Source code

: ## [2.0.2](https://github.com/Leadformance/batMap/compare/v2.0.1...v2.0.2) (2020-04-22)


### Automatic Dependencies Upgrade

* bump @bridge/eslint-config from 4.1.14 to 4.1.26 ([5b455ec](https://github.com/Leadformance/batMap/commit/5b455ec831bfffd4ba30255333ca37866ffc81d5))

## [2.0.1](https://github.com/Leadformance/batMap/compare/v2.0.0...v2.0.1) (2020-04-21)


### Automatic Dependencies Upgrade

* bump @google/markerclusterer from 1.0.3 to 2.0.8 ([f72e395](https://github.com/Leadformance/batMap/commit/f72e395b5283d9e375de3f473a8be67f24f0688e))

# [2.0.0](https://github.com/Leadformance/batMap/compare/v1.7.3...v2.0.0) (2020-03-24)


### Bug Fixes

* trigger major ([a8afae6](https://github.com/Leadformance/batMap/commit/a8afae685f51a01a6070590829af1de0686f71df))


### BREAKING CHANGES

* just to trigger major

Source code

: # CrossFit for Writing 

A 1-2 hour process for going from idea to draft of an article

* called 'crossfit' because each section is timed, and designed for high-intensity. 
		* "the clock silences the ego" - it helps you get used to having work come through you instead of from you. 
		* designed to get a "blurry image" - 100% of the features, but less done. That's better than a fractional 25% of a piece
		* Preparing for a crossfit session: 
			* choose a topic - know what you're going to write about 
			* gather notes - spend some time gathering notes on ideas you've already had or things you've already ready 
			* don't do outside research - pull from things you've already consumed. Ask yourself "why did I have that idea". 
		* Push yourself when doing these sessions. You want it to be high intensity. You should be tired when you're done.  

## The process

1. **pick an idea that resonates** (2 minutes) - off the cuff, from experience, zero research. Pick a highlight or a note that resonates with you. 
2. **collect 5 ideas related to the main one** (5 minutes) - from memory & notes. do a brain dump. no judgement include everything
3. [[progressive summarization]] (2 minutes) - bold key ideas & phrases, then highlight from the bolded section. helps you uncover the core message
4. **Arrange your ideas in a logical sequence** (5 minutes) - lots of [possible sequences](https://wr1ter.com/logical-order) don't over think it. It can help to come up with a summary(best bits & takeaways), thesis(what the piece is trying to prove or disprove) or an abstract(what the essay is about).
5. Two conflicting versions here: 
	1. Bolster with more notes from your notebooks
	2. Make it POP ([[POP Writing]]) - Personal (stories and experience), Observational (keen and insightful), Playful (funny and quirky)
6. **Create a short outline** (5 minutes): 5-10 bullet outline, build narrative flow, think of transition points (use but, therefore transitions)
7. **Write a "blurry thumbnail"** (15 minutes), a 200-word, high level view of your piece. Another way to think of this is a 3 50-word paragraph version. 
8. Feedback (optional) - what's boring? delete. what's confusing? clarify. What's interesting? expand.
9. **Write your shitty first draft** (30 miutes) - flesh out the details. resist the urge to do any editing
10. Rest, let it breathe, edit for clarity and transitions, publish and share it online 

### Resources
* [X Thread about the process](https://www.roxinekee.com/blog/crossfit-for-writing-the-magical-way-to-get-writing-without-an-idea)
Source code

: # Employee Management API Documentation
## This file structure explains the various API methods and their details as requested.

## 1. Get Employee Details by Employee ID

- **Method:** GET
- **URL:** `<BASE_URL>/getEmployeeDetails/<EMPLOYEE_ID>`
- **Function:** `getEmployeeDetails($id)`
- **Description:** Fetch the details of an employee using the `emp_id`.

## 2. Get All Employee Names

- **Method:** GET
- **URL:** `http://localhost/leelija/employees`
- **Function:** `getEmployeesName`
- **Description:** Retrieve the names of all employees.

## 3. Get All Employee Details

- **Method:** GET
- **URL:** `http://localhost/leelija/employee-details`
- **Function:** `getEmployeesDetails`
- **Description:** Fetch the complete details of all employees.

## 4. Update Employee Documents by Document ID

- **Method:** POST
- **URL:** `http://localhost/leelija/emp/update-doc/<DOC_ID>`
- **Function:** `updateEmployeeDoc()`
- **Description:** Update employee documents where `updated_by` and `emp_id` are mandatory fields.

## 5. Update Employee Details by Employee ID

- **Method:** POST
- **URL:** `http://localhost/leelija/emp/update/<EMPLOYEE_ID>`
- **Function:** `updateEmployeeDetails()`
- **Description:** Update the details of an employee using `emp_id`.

※ ※ ※

ASSIGNED TASK.
Which of the lines above include the string "intensity"? Pick them out and copy them.

ANSWER BOX.
* called 'crossfit' because each section is timed, and designed for high-intensity. 
		* Push yourself when doing these sessions. You want it to be high intensity. You should be tired when you're done.  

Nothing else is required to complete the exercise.